Umberto Chiariello cambia prospettiva sull’arrivo di Massimiliano Allegri sulla panchina del Napoli. Intervenuto ai microfoni di CRC durante il consueto appuntamento con il "Punto Chiaro", il giornalista ha ammesso di aver accolto con scetticismo la scelta del club azzurro, ma di non voler trasformare il proprio giudizio tecnico in una posizione preconcetta.
“Continuo a dire che Allegri è l'uomo sbagliato al posto sbagliato, però non ce la faccio a tifare contro il Napoli”, ha spiegato Chiariello, raccontando il conflitto tra la sua idea di calcio, basata su aggressività, pressing e gioco propositivo, e quella tradizionalmente associata ad Allegri. Nonostante le riserve, il giornalista ha sottolineato come il bene della squadra venga prima di qualsiasi previsione personale.
Nel suo intervento, Chiariello ha poi ricordato alcuni errori di valutazione del passato, soffermandosi in particolare sul caso Kvaratskhelia.
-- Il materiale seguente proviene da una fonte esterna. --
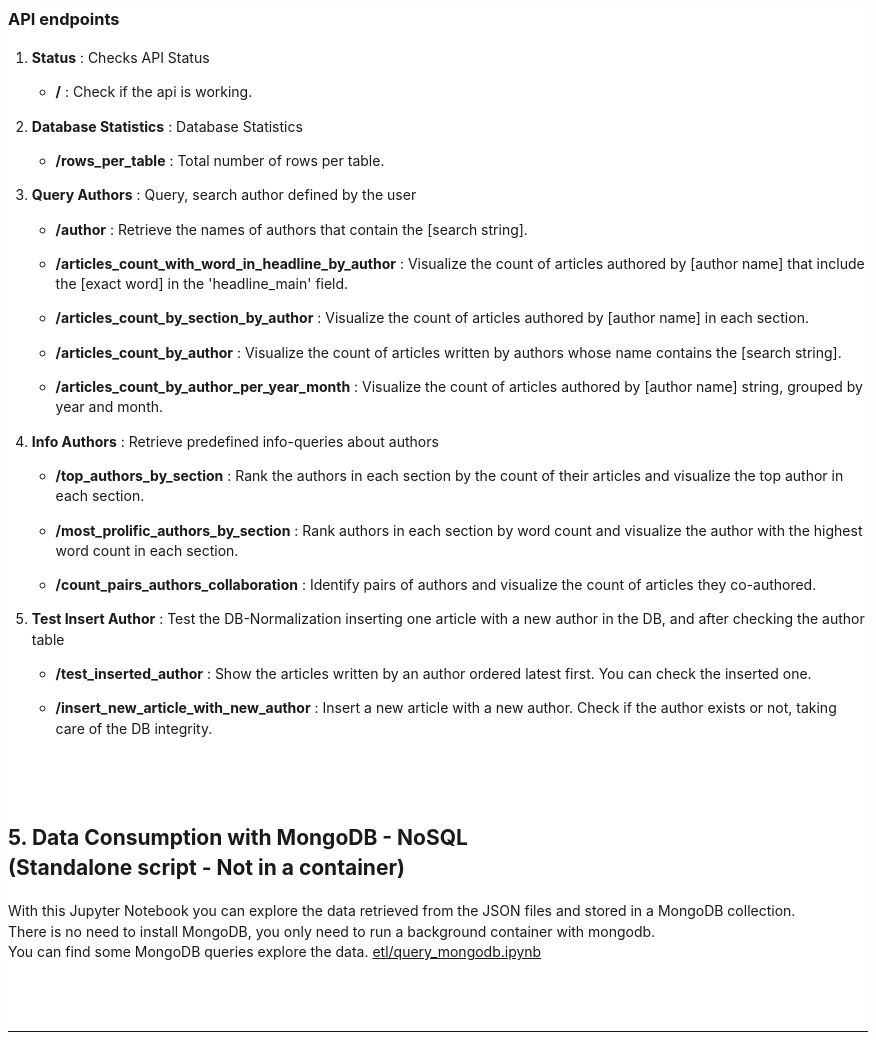 ### API endpoints

1. **Status** : Checks API Status
    - **/** : Check if the api is working.  

2. **Database Statistics** : Database Statistics
    - **/rows_per_table** : Total number of rows per table.  

3. **Query Authors** : Query, search author defined by the user
    - **/author** : Retrieve the names of authors that contain the [search string].  

    - **/articles_count_with_word_in_headline_by_author** : Visualize the count of articles authored by [author name] that include the [exact word] in the 'headline_main' field.

    - **/articles_count_by_section_by_author** : Visualize the count of articles authored by [author name] in each section.

    - **/articles_count_by_author** : Visualize the count of articles written by authors whose name contains the [search string].

    - **/articles_count_by_author_per_year_month** : Visualize the count of articles authored by [author name] string, grouped by year and month.

4. **Info Authors** : Retrieve predefined info-queries about authors

    - **/top_authors_by_section** : Rank the authors in each section by the count of their articles and visualize the top author in each section.

    - **/most_prolific_authors_by_section** : Rank authors in each section by word count and visualize the author with the highest word count in each section.

    - **/count_pairs_authors_collaboration** : Identify pairs of authors and visualize the count of articles they co-authored.

5. **Test Insert Author** : Test the DB-Normalization inserting one article with a new author in the DB, and after checking the author table

    - **/test_inserted_author** : Show the articles written by an author ordered latest first. You can check the inserted one.

    - **/insert_new_article_with_new_author** : Insert a new article with a new author. Check if the author exists or not, taking care of the DB integrity.

<br><br>

## 5. Data Consumption with MongoDB - NoSQL <br>  (Standalone script - Not in a container)
With this Jupyter Notebook you can explore the data retrieved from the JSON files and stored in a MongoDB collection.  
There is no need to install MongoDB, you only need to run a background container with mongodb.  
You can find some MongoDB queries explore the data. [etl/query_mongodb.ipynb](https://github.com/cperead/nyt_data_etl_pipeline/blob/main/etl/query_mongodb.ipynb)

<br><br>


******
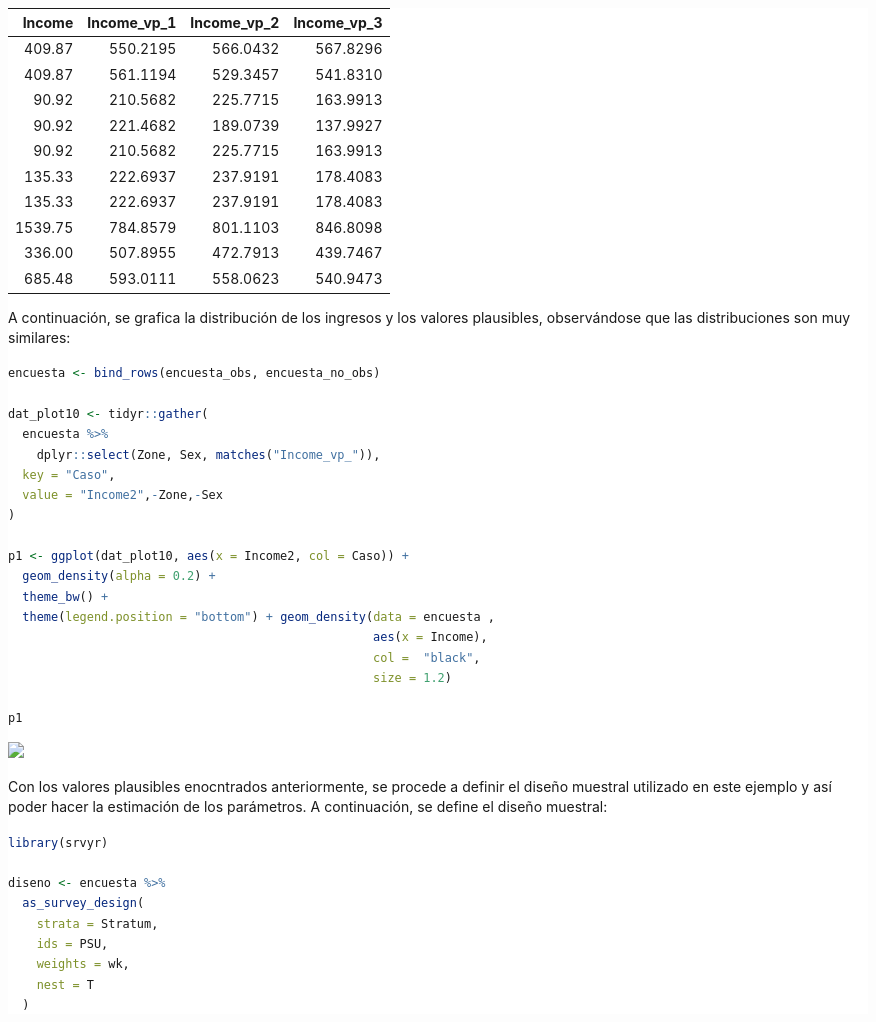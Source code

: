 

|  Income| Income_vp_1| Income_vp_2| Income_vp_3|
|-------:|-----------:|-----------:|-----------:|
|  409.87|    550.2195|    566.0432|    567.8296|
|  409.87|    561.1194|    529.3457|    541.8310|
|   90.92|    210.5682|    225.7715|    163.9913|
|   90.92|    221.4682|    189.0739|    137.9927|
|   90.92|    210.5682|    225.7715|    163.9913|
|  135.33|    222.6937|    237.9191|    178.4083|
|  135.33|    222.6937|    237.9191|    178.4083|
| 1539.75|    784.8579|    801.1103|    846.8098|
|  336.00|    507.8955|    472.7913|    439.7467|
|  685.48|    593.0111|    558.0623|    540.9473|

A continuación, se grafica la distribución de los ingresos y los valores plausibles, observándose que las distribuciones son muy similares:


```r
encuesta <- bind_rows(encuesta_obs, encuesta_no_obs)

dat_plot10 <- tidyr::gather(
  encuesta %>%
    dplyr::select(Zone, Sex, matches("Income_vp_")),
  key = "Caso",
  value = "Income2",-Zone,-Sex
)

p1 <- ggplot(dat_plot10, aes(x = Income2, col = Caso)) +
  geom_density(alpha = 0.2) +
  theme_bw() +
  theme(legend.position = "bottom") + geom_density(data = encuesta ,
                                                   aes(x = Income),
                                                   col =  "black",
                                                   size = 1.2)

p1
```

<img src="10-Imputación_files/figure-html/Bootstrap1-1.svg" width="672" />

Con los valores plausibles enocntrados anteriormente, se procede a definir el diseño muestral utilizado en este ejemplo y así poder hacer la estimación de los parámetros. A continuación, se define el diseño muestral: 


```r
library(srvyr)

diseno <- encuesta %>%
  as_survey_design(
    strata = Stratum,
    ids = PSU,
    weights = wk,
    nest = T
  )
```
Il giornalista ha riconosciuto di aver sottovalutato le possibilità del georgiano al Paris Saint-Germain, convinto che il club francese non sarebbe riuscito a imporsi in Champions League. Una previsione smentita dai fatti, anche grazie alle prestazioni decisive di Gianluigi Donnarumma e alla crescita del progetto guidato da Luis Enrique.
“Ci sta di sbagliare le previsioni”, ha affermato, ribadendo come il ruolo di chi commenta il calcio comporti inevitabilmente il rischio di valutazioni errate.
Tornando al presente, Chiariello ha individuato diversi elementi che potrebbero favorire il percorso di Allegri a Napoli: dalla sintonia con il direttore sportivo Giovanni Manna fino a un ambiente che potrebbe rivelarsi meno complesso rispetto alle esperienze recenti dell’allenatore.
“Sto cercando tutti i motivi per cui mi debba far digerire Allegri”, ha ammesso, evidenziando la fiducia nello staff tecnico e nella struttura societaria. La conclusione è un’apertura chiara verso il nuovo corso azzurro: “Non amo Allegri. È un problema mio. È lui l'allenatore del Napoli. Viva Allegri”.